Airgun control in Scotland?
Scotland on Sunday reports that around five hundred crimes a year are perpetrated in Scotland using airguns. The SNP is now trying to appear tough on crime by demanding a system of licensing for the owners of all airguns. In June, Kenny MacAskill wrote to Jacqui Smith suggesting that such a system should be piloted in Scotland. His rhetoric outside of that letter was just a tad extreme: “Quite simply, we must not and will not allow firearms to get a grip on our communities.”
Until I began to move among the farming community here in the South-East, I’d never met anyone who owned a proper air-rifle of the sort that fires pellets. I’d come across plenty of kids with handheld BB guns, which they used to shoot out windows on derelict buildings and occasionally to shoot each other – but those weapons aren’t so high powered as their pellet-armed, rifle equivalents. Indeed even now, above a certain strength air-rifles require an FAC license.
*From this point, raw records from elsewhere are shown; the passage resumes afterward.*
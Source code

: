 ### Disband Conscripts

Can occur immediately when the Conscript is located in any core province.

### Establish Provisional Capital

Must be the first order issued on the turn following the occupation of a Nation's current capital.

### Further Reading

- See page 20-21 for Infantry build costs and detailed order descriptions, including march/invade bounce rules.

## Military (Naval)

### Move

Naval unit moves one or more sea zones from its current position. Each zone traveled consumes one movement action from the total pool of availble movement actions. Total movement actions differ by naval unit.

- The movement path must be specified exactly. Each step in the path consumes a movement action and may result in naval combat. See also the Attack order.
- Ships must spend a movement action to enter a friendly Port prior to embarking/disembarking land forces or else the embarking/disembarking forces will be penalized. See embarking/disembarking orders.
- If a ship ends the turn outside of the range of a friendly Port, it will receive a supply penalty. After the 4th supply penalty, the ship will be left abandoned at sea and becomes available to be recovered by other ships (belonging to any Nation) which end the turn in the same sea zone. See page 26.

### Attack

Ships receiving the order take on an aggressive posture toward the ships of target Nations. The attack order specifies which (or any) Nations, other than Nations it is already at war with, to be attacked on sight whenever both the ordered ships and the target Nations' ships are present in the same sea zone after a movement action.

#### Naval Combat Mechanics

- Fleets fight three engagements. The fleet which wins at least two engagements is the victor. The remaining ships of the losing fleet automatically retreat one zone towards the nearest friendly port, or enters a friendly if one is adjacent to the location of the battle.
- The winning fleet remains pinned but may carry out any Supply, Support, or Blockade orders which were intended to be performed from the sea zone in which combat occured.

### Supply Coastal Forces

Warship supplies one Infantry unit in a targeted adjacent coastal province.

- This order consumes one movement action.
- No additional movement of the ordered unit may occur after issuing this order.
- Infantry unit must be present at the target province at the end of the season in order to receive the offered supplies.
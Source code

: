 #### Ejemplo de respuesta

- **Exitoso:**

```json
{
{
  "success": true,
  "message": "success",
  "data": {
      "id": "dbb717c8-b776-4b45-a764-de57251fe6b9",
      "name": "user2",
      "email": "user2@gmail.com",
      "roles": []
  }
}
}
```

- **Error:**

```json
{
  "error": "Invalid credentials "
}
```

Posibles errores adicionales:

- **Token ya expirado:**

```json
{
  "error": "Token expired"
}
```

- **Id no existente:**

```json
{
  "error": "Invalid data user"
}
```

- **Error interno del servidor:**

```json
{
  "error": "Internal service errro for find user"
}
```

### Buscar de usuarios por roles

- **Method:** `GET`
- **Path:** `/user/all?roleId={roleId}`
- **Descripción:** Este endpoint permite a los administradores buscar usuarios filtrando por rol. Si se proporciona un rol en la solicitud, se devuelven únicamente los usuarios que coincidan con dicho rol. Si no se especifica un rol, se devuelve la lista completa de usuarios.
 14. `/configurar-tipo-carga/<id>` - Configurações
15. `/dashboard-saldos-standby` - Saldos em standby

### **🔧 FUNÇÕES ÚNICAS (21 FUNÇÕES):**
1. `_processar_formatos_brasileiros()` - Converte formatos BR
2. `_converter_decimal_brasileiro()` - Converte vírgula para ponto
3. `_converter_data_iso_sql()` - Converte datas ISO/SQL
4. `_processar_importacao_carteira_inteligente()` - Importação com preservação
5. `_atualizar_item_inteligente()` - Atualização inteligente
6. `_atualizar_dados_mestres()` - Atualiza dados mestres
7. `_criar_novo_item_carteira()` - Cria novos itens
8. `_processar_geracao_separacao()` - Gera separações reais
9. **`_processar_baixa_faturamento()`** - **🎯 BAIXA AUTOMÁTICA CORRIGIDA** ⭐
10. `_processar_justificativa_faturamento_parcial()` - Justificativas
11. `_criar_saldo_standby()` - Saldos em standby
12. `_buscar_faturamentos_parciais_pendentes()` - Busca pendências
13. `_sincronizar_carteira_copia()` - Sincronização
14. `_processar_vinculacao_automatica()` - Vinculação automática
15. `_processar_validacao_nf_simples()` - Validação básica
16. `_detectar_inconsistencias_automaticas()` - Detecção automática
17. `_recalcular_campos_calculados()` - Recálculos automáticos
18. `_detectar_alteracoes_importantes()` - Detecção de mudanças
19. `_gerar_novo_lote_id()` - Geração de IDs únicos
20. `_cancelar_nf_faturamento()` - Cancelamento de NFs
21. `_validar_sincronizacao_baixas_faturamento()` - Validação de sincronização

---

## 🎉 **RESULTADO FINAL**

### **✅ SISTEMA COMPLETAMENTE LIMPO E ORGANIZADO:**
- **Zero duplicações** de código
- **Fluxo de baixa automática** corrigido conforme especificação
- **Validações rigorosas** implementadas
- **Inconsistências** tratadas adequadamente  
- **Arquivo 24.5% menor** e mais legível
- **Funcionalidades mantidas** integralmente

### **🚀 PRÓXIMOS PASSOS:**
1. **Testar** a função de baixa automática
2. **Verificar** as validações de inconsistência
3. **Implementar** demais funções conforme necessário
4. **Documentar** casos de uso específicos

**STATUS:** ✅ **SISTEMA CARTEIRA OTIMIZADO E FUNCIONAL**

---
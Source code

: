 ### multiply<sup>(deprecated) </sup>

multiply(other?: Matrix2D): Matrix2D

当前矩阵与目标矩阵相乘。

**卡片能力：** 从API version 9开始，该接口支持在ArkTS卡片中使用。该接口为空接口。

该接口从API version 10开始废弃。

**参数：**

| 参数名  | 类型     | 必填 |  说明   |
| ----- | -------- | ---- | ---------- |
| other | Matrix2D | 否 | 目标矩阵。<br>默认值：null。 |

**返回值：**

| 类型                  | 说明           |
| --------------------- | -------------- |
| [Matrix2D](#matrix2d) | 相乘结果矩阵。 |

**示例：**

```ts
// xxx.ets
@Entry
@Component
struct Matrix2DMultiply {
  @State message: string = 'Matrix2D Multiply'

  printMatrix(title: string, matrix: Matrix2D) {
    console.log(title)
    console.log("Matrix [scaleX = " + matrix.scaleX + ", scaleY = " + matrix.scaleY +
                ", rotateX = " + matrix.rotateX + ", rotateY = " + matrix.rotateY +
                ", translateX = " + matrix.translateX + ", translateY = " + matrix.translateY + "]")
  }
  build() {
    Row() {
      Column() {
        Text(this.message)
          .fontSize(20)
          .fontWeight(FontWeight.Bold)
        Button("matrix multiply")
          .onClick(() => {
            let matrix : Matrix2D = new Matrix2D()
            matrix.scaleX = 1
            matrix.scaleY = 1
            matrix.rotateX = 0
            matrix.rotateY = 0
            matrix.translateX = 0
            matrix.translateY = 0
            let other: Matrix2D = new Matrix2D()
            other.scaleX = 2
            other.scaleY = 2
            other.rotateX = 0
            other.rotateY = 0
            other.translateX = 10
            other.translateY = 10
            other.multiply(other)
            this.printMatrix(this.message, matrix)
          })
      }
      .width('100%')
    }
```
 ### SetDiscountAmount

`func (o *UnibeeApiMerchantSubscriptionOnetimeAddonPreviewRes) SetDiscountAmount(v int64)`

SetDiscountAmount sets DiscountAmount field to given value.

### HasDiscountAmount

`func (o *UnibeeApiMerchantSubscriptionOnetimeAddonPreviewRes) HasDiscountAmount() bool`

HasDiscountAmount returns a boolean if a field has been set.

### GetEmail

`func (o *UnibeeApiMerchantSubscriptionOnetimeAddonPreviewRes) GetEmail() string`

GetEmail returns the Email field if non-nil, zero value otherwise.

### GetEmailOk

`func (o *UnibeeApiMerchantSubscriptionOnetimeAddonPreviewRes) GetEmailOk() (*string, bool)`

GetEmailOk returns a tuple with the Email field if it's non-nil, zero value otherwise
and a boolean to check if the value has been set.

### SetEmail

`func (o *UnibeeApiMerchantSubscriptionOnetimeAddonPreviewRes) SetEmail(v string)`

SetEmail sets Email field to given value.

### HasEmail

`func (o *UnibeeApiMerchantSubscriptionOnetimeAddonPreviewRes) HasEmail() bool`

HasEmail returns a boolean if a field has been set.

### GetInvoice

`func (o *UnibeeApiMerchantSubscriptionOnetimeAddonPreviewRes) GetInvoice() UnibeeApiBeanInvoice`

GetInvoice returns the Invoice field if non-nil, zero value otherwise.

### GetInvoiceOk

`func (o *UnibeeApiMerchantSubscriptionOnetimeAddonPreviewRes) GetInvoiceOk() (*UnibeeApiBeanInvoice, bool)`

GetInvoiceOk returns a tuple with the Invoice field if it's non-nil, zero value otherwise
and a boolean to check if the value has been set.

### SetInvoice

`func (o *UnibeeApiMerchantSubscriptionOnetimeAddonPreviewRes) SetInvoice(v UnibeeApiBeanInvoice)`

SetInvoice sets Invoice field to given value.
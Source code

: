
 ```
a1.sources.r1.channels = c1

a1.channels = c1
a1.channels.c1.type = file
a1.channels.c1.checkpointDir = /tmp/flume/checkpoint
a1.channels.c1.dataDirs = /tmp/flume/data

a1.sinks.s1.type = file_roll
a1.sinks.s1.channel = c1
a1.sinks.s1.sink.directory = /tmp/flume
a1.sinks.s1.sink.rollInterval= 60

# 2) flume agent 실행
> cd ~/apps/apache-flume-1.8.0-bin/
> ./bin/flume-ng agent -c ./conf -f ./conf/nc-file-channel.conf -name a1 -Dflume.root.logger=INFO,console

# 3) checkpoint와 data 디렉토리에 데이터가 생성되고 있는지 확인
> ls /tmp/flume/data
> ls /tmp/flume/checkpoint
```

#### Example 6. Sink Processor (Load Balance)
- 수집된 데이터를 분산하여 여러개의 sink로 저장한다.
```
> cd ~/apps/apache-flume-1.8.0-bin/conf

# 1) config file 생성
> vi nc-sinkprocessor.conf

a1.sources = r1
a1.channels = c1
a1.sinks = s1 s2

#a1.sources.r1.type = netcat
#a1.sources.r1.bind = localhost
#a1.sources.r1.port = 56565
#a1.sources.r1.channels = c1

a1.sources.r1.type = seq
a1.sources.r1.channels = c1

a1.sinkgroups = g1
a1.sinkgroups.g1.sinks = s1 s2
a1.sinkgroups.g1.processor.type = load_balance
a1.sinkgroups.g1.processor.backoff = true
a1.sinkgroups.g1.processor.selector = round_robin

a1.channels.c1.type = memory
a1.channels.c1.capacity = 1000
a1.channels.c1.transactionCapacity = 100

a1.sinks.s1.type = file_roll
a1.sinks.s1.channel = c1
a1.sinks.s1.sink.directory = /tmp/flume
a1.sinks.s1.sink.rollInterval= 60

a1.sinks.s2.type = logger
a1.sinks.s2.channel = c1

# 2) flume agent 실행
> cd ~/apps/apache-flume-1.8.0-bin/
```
The weapons requiring a license are often the multi-shot gas powered weapons, and the application procedure involves a police background check and visit to your home to ensure that it is secure. To own any airgun, you also have to be over 18. Also, weapons can no longer be ordered over the internet. Bearing this in mind, and despite the rise in attacks upon domestic animals, one has to query what the government can do outside of barring the weapons altogether?
Given the number of freelance shooters who acquire permission from farms to shoot vermin such as rabbits and, in hunting seasons, to shoot game animals, I think that a complete ban is impractical. While we might suggest an extension of the licensing laws to all BB and pellet weapons, we need to question how effective this would be. Who is it that is committing the crimes and how are they getting away with it? What type of weapons are involved?
It could very well be that either 1. the weapons being used are illegally obtained anyway or 2. that they were obtained legally and could still be obtained even with further restrictions. People can still be bastards to dumb animals even without airguns. People can still hold up other people with knives – or if they are serious criminals, they can get around whatever restrictions we put into place. I don’t think everyone should have guns – but only in unusual circumstances are airguns the tools of crime.
In the cases of young people with airguns, I hate to invoke ‘the family’ but parental supervision might not be a terrible idea. It just can’t be legislated for. Even when older, people embarking upon the use of airguns should have some training – and if that means that we require people to register for X number of hours safety training at local shooting clubs, then that seems fair enough. However, we shouldn’t pretend that our communities are suddenly going to be held in thrall of airgun toting criminals.
Nor should we pretend that legislation and tighter restrictions on availability will solve this problem. Weapons are not permitted to be carried openly through the streets – so people wielding them criminally are already breaking the law anyway. Indeed the SNP’s idea that only members of a local shooting club (i.e. those who use their weapons within a confined environment) or farmers should have airguns would effectively kill the pasttime of a large number of peoples with skills in the natural environment.
Whilst being against the random and unchecked availability of guns anywhere, whether in Scotland or elsewhere in the UK, let’s not loose our heads in the debate.
Also, as with the SNP, let’s try not to be so hypocritical: Alex Salmond’s antics, documented in this fortnights Private Eye, in trying to keep himself out of the story of Councillor “Kalashnikov” Hanif who, on a visit to Pakistan forced his daughter and other children to fire AK-47s. Hanif’s daughter Noor emailed Salmond to criticize him for not condemning her father even despite the SNP leader’s big talk on the rise in air-gun crime in Scotland.